The Financial Conduct Authority (FCA) has outlined plans to make better use of data in its supervisory activities. To achieve this, the regulator says it will take the following steps:

  • Investment in new technology
  • Greater use of data from external sources
  • Investment in new working practices
  • Setting up data science units in certain areas of the organisation
  • Migrating to cloud-based IT infrastructure
  • Reviewing historical data and how these indicate consumer harms
  • Deciding whether current and recent data mean that it needs to intervene in a particular sector
  • Deciding whether current and recent data indicates that financial crime has occurred
  • Greater use of predictive analytics, especially with regard to identifying trends amongst firms

In summary, the FCA press release says:

“The strategy outlines the [FCA]’s increased focus on the use of advanced analytics and automation techniques to deepen its understanding of how markets function and allow the FCA to efficiently predict, monitor and respond to firm and market issues.”

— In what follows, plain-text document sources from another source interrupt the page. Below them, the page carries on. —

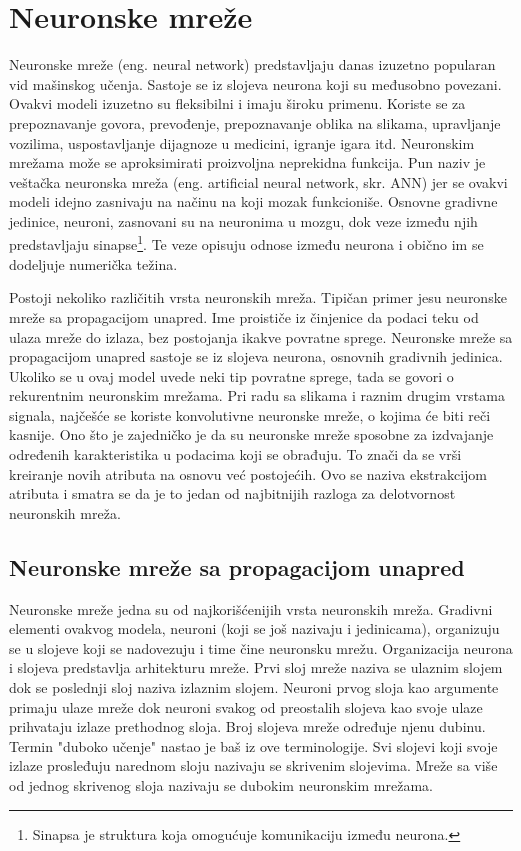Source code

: \chapter{Neuronske mreže}
\label{ch:nn}

Neuronske mreže (eng. neural network) predstavljaju danas izuzetno popularan vid mašinskog učenja. Sastoje se iz slojeva neurona koji su međusobno povezani. Ovakvi modeli izuzetno su fleksibilni i imaju široku primenu.  Koriste se za prepoznavanje govora, prevođenje, prepoznavanje oblika na slikama, upravljanje vozilima, uspostavljanje dijagnoze u medicini, igranje igara itd. Neuronskim mrežama može se aproksimirati proizvoljna neprekidna funkcija. Pun naziv je veštačka neuronska mreža (eng. artificial neural network, skr. ANN) jer se ovakvi modeli idejno zasnivaju na načinu na koji mozak funkcioniše. Osnovne gradivne jedinice, neuroni, zasnovani su na neuronima u mozgu, dok veze između njih predstavljaju sinapse\footnote{Sinapsa je struktura koja omogućuje komunikaciju između neurona.}. Te veze opisuju odnose između neurona i obično im se dodeljuje numerička težina.

\par
Postoji nekoliko različitih vrsta neuronskih mreža. Tipičan primer jesu neuronske mreže sa propagacijom unapred. Ime proističe iz činjenice da podaci teku od ulaza mreže do izlaza, bez postojanja ikakve povratne sprege. Neuronske mreže sa propagacijom unapred sastoje se iz slojeva neurona, osnovnih gradivnih jedinica. Ukoliko se u ovaj model uvede neki tip povratne sprege, tada se govori o rekurentnim neuronskim mrežama. Pri radu sa slikama i raznim drugim vrstama signala, najčešće se koriste konvolutivne neuronske mreže, o kojima će biti reči kasnije. Ono što je zajedničko je da su neuronske mreže sposobne za izdvajanje određenih karakteristika u podacima koji se obrađuju. To znači da se vrši kreiranje novih atributa na osnovu već postojećih. Ovo se naziva ekstrakcijom atributa i smatra se da je to jedan od najbitnijih razloga za delotvornost neuronskih mreža.

\section{Neuronske mreže sa propagacijom unapred}

Neuronske mreže jedna su od najkorišćenijih vrsta neuronskih mreža. Gradivni elementi ovakvog modela, neuroni (koji se još nazivaju i jedinicama), organizuju se u slojeve koji se nadovezuju i time čine neuronsku mrežu. Organizacija neurona i slojeva predstavlja arhitekturu mreže. Prvi sloj mreže naziva se ulaznim slojem dok se poslednji sloj naziva izlaznim slojem. Neuroni prvog sloja kao argumente primaju ulaze mreže dok neuroni svakog od preostalih slojeva kao svoje ulaze prihvataju izlaze prethodnog sloja. Broj slojeva mreže određuje njenu dubinu. Termin "duboko učenje" nastao je baš iz ove terminologije. Svi slojevi koji svoje izlaze prosleđuju narednom sloju nazivaju se skrivenim slojevima.  Mreže sa više od jednog skrivenog sloja nazivaju se dubokim neuronskim mrežama. 


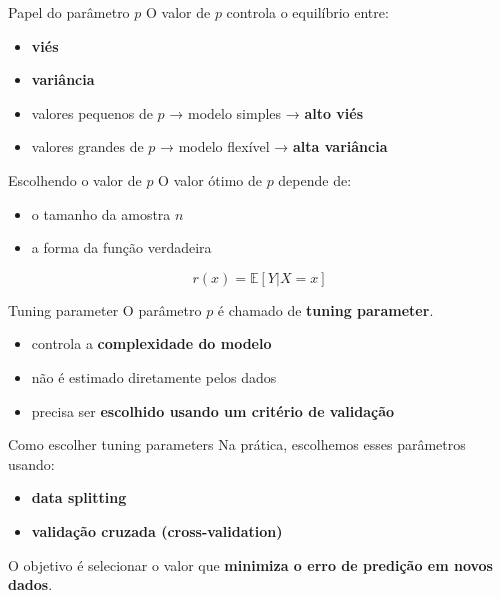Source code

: \documentclass[
  ignorenonframetext,
  aspectratio=169,
]{beamer}
\providecommand{\tightlist}{%
  \setlength{\itemsep}{0pt}\setlength{\parskip}{0pt}}
\begin{document}
\begin{frame}
\begin{block}{Papel do parâmetro \(p\)}
\label{papel-do-paruxe2metro-p}
O valor de \(p\) controla o equilíbrio entre:

\begin{itemize}
\item
  \textbf{viés}
\item
  \textbf{variância}
\item
  valores pequenos de \(p\) → modelo simples → \textbf{alto viés}
\item
  valores grandes de \(p\) → modelo flexível → \textbf{alta variância}
\end{itemize}
\end{block}
\end{frame}

\begin{frame}
\begin{block}{Escolhendo o valor de \(p\)}
\label{escolhendo-o-valor-de-p}
O valor ótimo de \(p\) depende de:

\begin{itemize}
\tightlist
\item
  o tamanho da amostra \(n\)
\item
  a forma da função verdadeira
\end{itemize}

\[
r(x)=\mathbb{E}[Y|X=x]
\]
\end{block}

\begin{block}{Tuning parameter}
\label{tuning-parameter}
O parâmetro \(p\) é chamado de \textbf{tuning parameter}.

\begin{itemize}
\tightlist
\item
  controla a \textbf{complexidade do modelo}
\item
  não é estimado diretamente pelos dados
\item
  precisa ser \textbf{escolhido usando um critério de validação}
\end{itemize}
\end{block}
\end{frame}

\begin{frame}
\begin{block}{Como escolher tuning parameters}
\label{como-escolher-tuning-parameters}
Na prática, escolhemos esses parâmetros usando:

\begin{itemize}
\tightlist
\item
  \textbf{data splitting}
\item
  \textbf{validação cruzada (cross-validation)}
\end{itemize}

O objetivo é selecionar o valor que \textbf{minimiza o erro de predição
em novos dados}.
\end{block}
\end{frame}
\end{document}
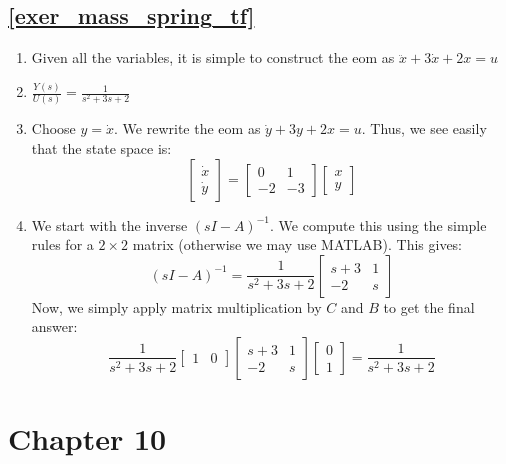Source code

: \subsection*{\texorpdfstring{\autoref{exer_mass_spring_tf}}{Mass Spring Damper Transfer Function}}
\begin{enumerate}
    \item Given all the variables, it is simple to construct the \gls{eom} as $\ddot{x}+3\dot{x}+2x=u$
    \item $\frac{Y(s)}{U(s)}=\frac{1}{s^2+3s+2}$
    \item Choose $y=\dot{x}$. We rewrite the \gls{eom} as $\dot{y}+3y+2x=u$. Thus, we see easily that the state space is:$$\begin{bmatrix}
        \dot{x}\\\dot{y}
    \end{bmatrix}=\begin{bmatrix}
        0&1\\-2&-3
    \end{bmatrix}\begin{bmatrix}
        x\\y
    \end{bmatrix}$$
    \item We start with the inverse $(sI-A)^{-1}$. We compute this using the simple rules for a $2\times 2$ matrix (otherwise we may use MATLAB). This gives:$$(sI-A)^{-1}=\frac{1}{s^2+3s+2}\begin{bmatrix}
        s+3&1\\-2&s
    \end{bmatrix}$$Now, we simply apply matrix multiplication by $C$ and $B$ to get the final answer:$$\frac{1}{s^2+3s+2}\begin{bmatrix}
        1&0
    \end{bmatrix}\begin{bmatrix}
        s+3&1\\-2&s
    \end{bmatrix}\begin{bmatrix}
        0\\1
    \end{bmatrix}=\frac{1}{s^2+3s+2}$$
\end{enumerate}


\section{Chapter 10}


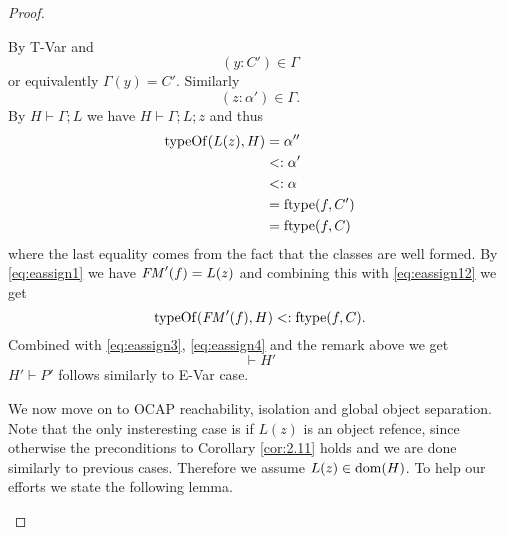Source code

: \begin{proof}
\begin{description}
\begin{description}
\begin{description}
              By {\sc T-Var} and 
              \begin{equation}\label{eq:eassign10}
                (y: C') \in \Gamma 
              \end{equation}
              or equivalently $\Gamma(y) = C'$.
              Similarly
              \begin{equation} \label{eq:eassign11}
                (z: \alpha') \in \Gamma.
              \end{equation}
              By $H \vdash \Gamma; L$ we have $H \vdash \Gamma; L; z$ and thus
              \begin{equation} \label{eq:eassign12}
                \begin{aligned}
                  \mbox{$\mathrm{typeOf}$}(L(z), H) &= \alpha'' \\ 
                                   &<: \alpha' \\ 
                                   &<: \alpha \\ 
                                   &= \mbox{$\mathrm{ftype}$}(f, C') \\ 
                                   &= \mbox{$\mathrm{ftype}$}(f, C)
                \end{aligned}
              \end{equation}
              where the last equality comes from the fact that the classes are
              well formed. By \eqref{eq:eassign1} we have $\mathit{FM}'(f) = L(z)$ and
              combining this with \eqref{eq:eassign12} we get
              \begin{equation} \label{eq:eassign13}
                \mbox{$\mathrm{typeOf}$}(\mathit{FM}'(f), H) <: \mbox{$\mathrm{ftype}$}(f, C).
              \end{equation}
              Combined with \eqref{eq:eassign3}, \eqref{eq:eassign4} and the
              remark above we get
              \begin{equation*} 
                \vdash H'
              \end{equation*}
              $H' \vdash P'$ follows similarly to {\sc E-Var} case.

              We now move on to OCAP reachability, isolation and global object
              separation.  Note that the only insteresting case is if $L(z)$ is
              an object refence, since otherwise the preconditions to Corollary
              \ref{cor:2.11} holds and we are done similarly to previous cases.
              Therefore we assume $L(z) \in \mbox{$\mathrm{dom}$}(H)$.  To help our efforts we
              state the following lemma.


\end{description}
\end{description}
\end{description}
\end{proof}
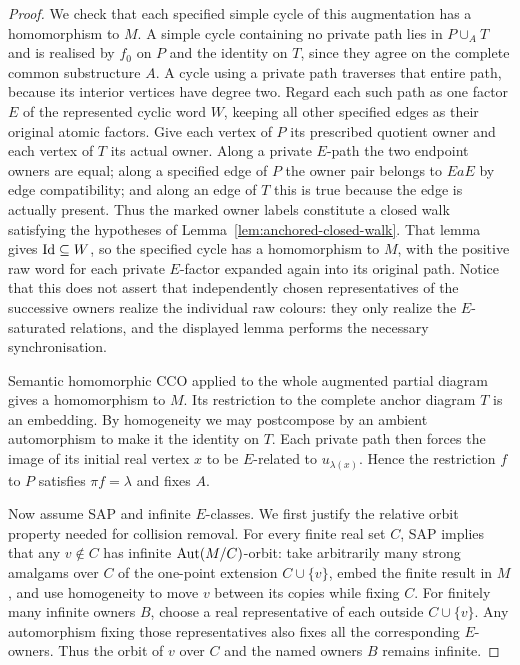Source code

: \begin{proof}
We check that each specified simple cycle of this augmentation has
a homomorphism to $M$.  A simple cycle containing no private path
lies in $P\cup_A T$ and is realised by $f_0$ on $P$ and the identity
on $T$, since they agree on the complete common substructure $A$.
A cycle using a private path traverses that entire path, because
its interior vertices have degree two.  Regard each such path as
one factor $E$ of the represented cyclic word $W$, keeping all
other specified edges as their original atomic factors.  Give each
vertex of $P$ its prescribed quotient owner and each vertex of $T$
its actual owner.  Along a private $E$-path the two endpoint owners
are equal; along a specified edge of $P$ the owner pair belongs to
$EaE$ by edge compatibility; and along an edge of $T$ this is
true because the edge is actually present.  Thus the marked owner
labels constitute a closed walk satisfying the hypotheses of
Lemma~\ref{lem:anchored-closed-walk}.  That lemma gives
$\Id\subseteq W$, so the specified cycle has a homomorphism to
$M$, with the positive raw word for each private $E$-factor
expanded again into its original path.  Notice that this does not
assert that independently chosen representatives of the successive
owners realize the individual raw colours: they only realize the
$E$-saturated relations, and the displayed lemma performs the
necessary synchronisation.

Semantic homomorphic CCO applied to the whole augmented partial
diagram gives a homomorphism to $M$.  Its restriction to the complete
anchor diagram $T$ is an embedding.  By homogeneity we may
postcompose by an ambient automorphism to make it the identity on
$T$.  Each private path then forces the image of its initial real
vertex $x$ to be $E$-related to $u_{\lambda(x)}$.  Hence the
restriction $f$ to $P$ satisfies $\pi f=\lambda$ and fixes $A$.

Now assume SAP and infinite $E$-classes.  We first justify the
relative orbit property needed for collision removal.  For every
finite real set $C$, SAP implies that any $v\notin C$ has infinite
$\Aut(M/C)$-orbit: take arbitrarily many strong amalgams over $C$
of the one-point extension $C\cup\{v\}$, embed the finite result in
$M$, and use homogeneity to move $v$ between its copies while fixing
$C$.  For finitely many infinite owners $B$, choose a real
representative of each outside $C\cup\{v\}$.  Any automorphism fixing
those representatives also fixes all the corresponding $E$-owners.
Thus the orbit of $v$ over $C$ and the named owners $B$ remains
infinite.


\end{proof}

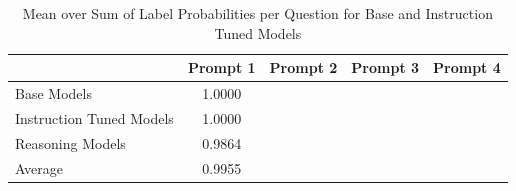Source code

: 
\begin{table}[h]
    \centering
    \begin{tabular}{lcccc}
        \toprule
        & Prompt 1 & Prompt 2 & Prompt 3 & Prompt 4 \\
        \midrule
        Base Models & 1.0000 \\
        Instruction Tuned Models & 1.0000 \\
        Reasoning Models & 0.9864 \\
        Average & 0.9955 \\
        \bottomrule
    \end{tabular}
    \caption{Mean over Sum of Label Probabilities per Question for Base and Instruction Tuned Models}
    \label{tab:labelprobsum}
\end{table}
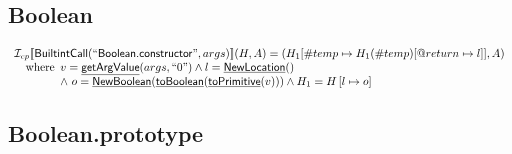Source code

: \documentclass{article}
\newcommand{\SF}[1]{\mbox{\textsf{#1}}}
\newcommand{\wherec}[1]{{\rm where}\begin{array}[t]{l}#1\end{array}}
\newcommand{\I}{\mathcal{I}}
\newcommand{\lbr}{\llbracket}
\newcommand{\rbr}{\rrbracket}
\newcommand{\hf}[1]{\underline{\sf #1}}
\begin{document}
\subsection{Boolean}
\[
\begin{array}{l}
\I _{cp}\lbr \SF{BuiltintCall}(``\SF{Boolean.constructor}",args)\rbr(H,A)
  = (H_1[\#temp \mapsto H_1(\#temp)[@return \mapsto l]], A)\\
\quad\wherec{
  v = \hf{getArgValue}(args, ``0") \land l=\hf{NewLocation}()\\
  \land\ o=\hf{NewBoolean}(\hf{toBoolean}(\hf{toPrimitive}(v))) \land H_1=H\left[l\mapsto o\right]}\\


\end{array}
\]


\subsection{Boolean.prototype}
\end{document}

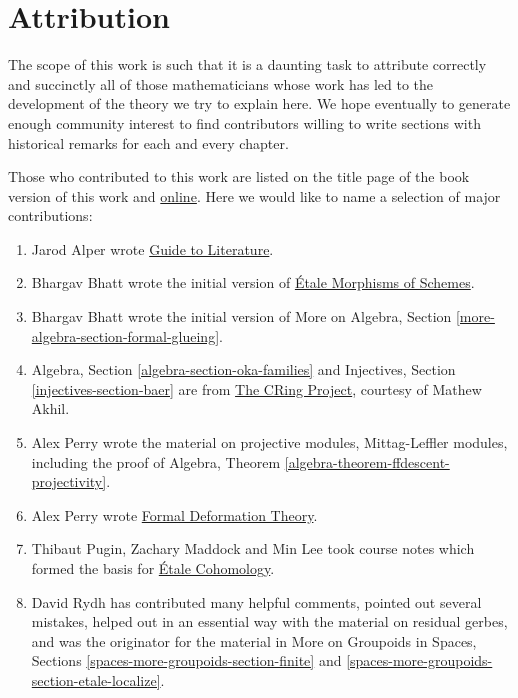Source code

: \section{Attribution}
\label{section-attribution}

\noindent
The scope of this work is such that it is a daunting task to attribute
correctly and succinctly all of those mathematicians whose work has led
to the development of the theory we try to explain here. We hope eventually
to generate enough community interest to find contributors willing to write
sections with historical remarks for each and every chapter.

\medskip\noindent
Those who contributed to this work are listed on the title page of the book
version of this work and
\href{http://math.columbia.edu/algebraic_geometry/stacks-git/CONTRIBUTORS}%
{online}.
Here we would like to name a selection of major contributions:
\begin{enumerate}
\item Jarod Alper wrote
\hyperref[guide-section-phantom]{Guide to Literature}.
\item Bhargav Bhatt wrote the initial version of
\hyperref[etale-section-phantom]{\'Etale Morphisms of Schemes}.
\item Bhargav Bhatt wrote the initial version of
More on Algebra, Section \ref{more-algebra-section-formal-glueing}.
\item Algebra, Section \ref{algebra-section-oka-families}
and Injectives, Section \ref{injectives-section-baer}
are from
\href{http://people.fas.harvard.edu/~amathew/cr.html}{The CRing Project},
courtesy of Mathew Akhil.
\item Alex Perry wrote the material on projective modules,
Mittag-Leffler modules, including the proof of
Algebra, Theorem \ref{algebra-theorem-ffdescent-projectivity}.
\item Alex Perry wrote
\hyperref[formal-defos-section-phantom]%
{Formal Deformation Theory}.
\item Thibaut Pugin, Zachary Maddock and Min Lee took course notes
which formed the basis for
\hyperref[etale-cohomology-section-phantom]{\'Etale Cohomology}.
\item David Rydh has contributed many helpful comments, pointed out several
mistakes, helped out in an essential way with the material on residual gerbes,
and was the originator for the material in
More on Groupoids in Spaces, Sections
\ref{spaces-more-groupoids-section-finite} and
\ref{spaces-more-groupoids-section-etale-localize}.
\end{enumerate}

The FCA requests regular data returns from all authorised firms. This is a vital tool it uses to get an indication of whether there are any issues of concern at individual firms. Clearly the regulator does not have the resources to do a comprehensive, full day annual audit of all 58,000 firms. Failing to submit a data return on time remains one of the main reasons why the FCA might cancel a firm’s permission to conduct regulated activities.


The regulator says that the “ever increasing number of firms” is one of the reasons why it needs to adopt a new data strategy. With the FCA expected to regulate so many firms, without an increase in resources, it now needs to examine ways in which it can ‘work smarter’. Another issue cited by the FCA is that authorised firms are using increasingly sophisticated technology in their everyday business practices, meaning that the regulator needs to understand this technology in order to supervise them.

Firms that have, in the past, found it time consuming, costly and stressful to complete their FCA data returns may be cheered by the news that the regulator is assessing the viability of a system known as Digital Regulatory Reporting. It is hoped that this will allow firms to automatically supply data that is requested by the FCA.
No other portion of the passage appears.